Important note: The arff dataset contains two features, the first one being the filename
and the second one being the class
. Therefore it is necessary to define an ImageDataSetIterator
in Dl4jMlpFilter
or Dl4jMlpClassifier
which uses these filenames in the directory given by the option -imagesLocation
.
GUI: LeNet MNIST Evaluation
The first step is to open the MNIST meta ARFF file in the Weka Explorer Preprocess
tab via Open File
. A randomly sampled MNIST dataset of 420 images is provided in the WekaDeeplearning4j package for testing purposes ($WEKA_HOME/packages/wekaDeeplearning4j/datasets/nominal/mnist.meta.minimal.arff
). In the next step, the Dl4jMlpClassifier
has to be selected as Classifier
in the Classify
tab. A click on the classifier will open the configuration window
To correctly load the images it is further necessary to select the Image-Instance-Iterator
as instance iterator
and point it to the MNIST directory that contains the actual image files ($WEKA_HOME/packages/wekaDeeplearning4j/datasets/nominal/mnist-minimal/
).
Select LeNet
from the zooModel
option as network architecture.
A holdout evaluation strategy has to be selected in the Test options
box via Percentage split
, which can be set to 66% for a 2/3 - 1/3 split. The classifier training is now ready to be started with the Start
button. The resulting classifier evaluation can be examined in the Classifier output
box. Here, an evaluation summary is shown for the training and testing split.

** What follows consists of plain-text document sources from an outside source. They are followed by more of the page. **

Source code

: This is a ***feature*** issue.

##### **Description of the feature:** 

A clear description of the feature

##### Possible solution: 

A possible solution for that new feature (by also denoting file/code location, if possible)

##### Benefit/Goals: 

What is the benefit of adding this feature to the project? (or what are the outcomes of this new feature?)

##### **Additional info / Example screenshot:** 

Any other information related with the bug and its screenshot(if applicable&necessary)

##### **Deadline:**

The above setup, trained for 50 epochs with a batch size of 256 produces a classification accuracy of 93.71% on the test data after training on the smaller sampled MNIST dataset and a score of 98.57% after training on the full MNIST dataset.

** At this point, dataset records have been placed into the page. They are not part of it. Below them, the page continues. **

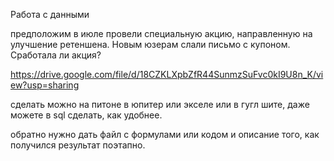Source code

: Работа с данными  

предположим в июле провели специальную акцию, направленную на улучшение ретеншена. Новым юзерам слали письмо с купоном. Сработала ли акция?


https://drive.google.com/file/d/18CZKLXpbZfR44SunmzSuFvc0kI9U8n_K/view?usp=sharing


сделать можно на питоне в юпитер или экселе или в гугл шите, даже можете в sql сделать, как удобнее.

обратно нужно дать файл с формулами или кодом и описание того, как получился результат поэтапно.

MNIST | Train Size | Test Size | Train Accuracy | Test Accuracy | Train Time |
---|---|---|---|---|---|
Sampled | 277 | 143 | 100.0% | 93.71% | 48.99s |
Full | 60.000 | 10.000 | 98.76% | 98.57% | 406.30s |
Table 1: Results for training time and classification accuracy after 50 epochs for both the sampled and the full MNIST training dataset using the LeNet architecture. Experiments were run on a NVIDIA TITAN X Pascal GPU.
Commandline
The following run creates a Conv(3x3x8) > Pool(2x2,MAX) > Conv(3x3x8) > Pool(2x2,MAX) > Out architecture
$ java -Xmx5g weka.Run \
.Dl4jMlpClassifier \
-S 1 \
-iterator ".ImageInstanceIterator -imagesLocation datasets/nominal/mnist-minimal -numChannels 1 -height 28 -width 28 -bs 16" \
-normalization "Standardize training data" \
-layer "weka.dl4j.layers.ConvolutionLayer -nFilters 8 -activation weka.dl4j.activations.ActivationReLU -columns 3 -rows 3 -paddingX 0 -paddingY 0 -strideX 1 -strideY 1" \
-layer "weka.dl4j.layers.SubsamplingLayer -columns 2 -rows 2 -paddingX 0 -paddingY 0 -poolingType MAX -strideX 1 -strideY 1" \
-layer "weka.dl4j.layers.ConvolutionLayer -nFilters 8 -activation weka.dl4j.activations.ActivationReLU -columns 3 -rows 3 -paddingX 0 -paddingY 0 -strideX 1 -strideY 1" \
-layer "weka.dl4j.layers.SubsamplingLayer -columns 2 -rows 2 -paddingX 0 -paddingY 0 -poolingType MAX -strideX 1 -strideY 1" \
-layer "weka.dl4j.layers.OutputLayer -activation weka.dl4j.activations.ActivationSoftmax -lossFn weka.dl4j.lossfunctions.LossMCXENT" \
-config "weka.dl4j.NeuralNetConfiguration -updater weka.dl4j.updater.Adam" \
-numEpochs 10 \
-t datasets/nominal/mnist.meta.minimal.arff \
-split-percentage 80
Java
The same architecture can be built programmatically with the following Java code
// Load all packages so that Dl4jMlpFilter class can be found using forName("weka.filters.unsupervised.attribute.Dl4jMlpFilter")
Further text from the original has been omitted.